#### RECORDS FOR THIS EXERCISE
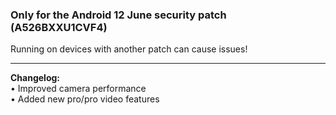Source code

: ### Only for the Android 12 June security patch (A526BXXU1CVF4)
Running on devices with another patch can cause issues!

---
<b> Changelog:</b>
<br/>• Improved camera performance
<br/>• Added new pro/pro video features
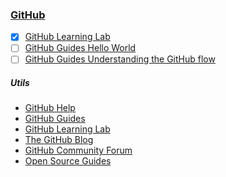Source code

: ### [GitHub](https://github.com)
- [x] [GitHub Learning Lab](https://youtu.be/9S0p8YMQzsM)
- [ ] [GitHub Guides Hello World](https://guides.github.com/activities/hello-world)
- [ ] [GitHub Guides Understanding the GitHub flow](https://guides.github.com/introduction/flow)
##### Utils
* [GitHub Help](https://help.github.com/en)
* [GitHub Guides](https://guides.github.com)
* [GitHub Learning Lab](https://lab.github.com)
* [The GitHub Blog](https://github.blog)
* [GitHub Community Forum](https://github.community)
* [Open Source Guides](https://opensource.guide)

#### ABOUT THIS EXERCISE
Please restate the lines above exactly, starting at the first line of the data and stopping at the line containing "- [x] [GitHub", which is included. Omit pictures.

#### RESPONSE AREA
Source code

: ### Only for the Android 12 June security patch (A526BXXU1CVF4)
Running on devices with another patch can cause issues!

---
<b> Changelog:</b>
<br/>• Improved camera performance
<br/>• Added new pro/pro video features
Source code

: ### [GitHub](https://github.com)
- [x] [GitHub Learning Lab](https://youtu.be/9S0p8YMQzsM)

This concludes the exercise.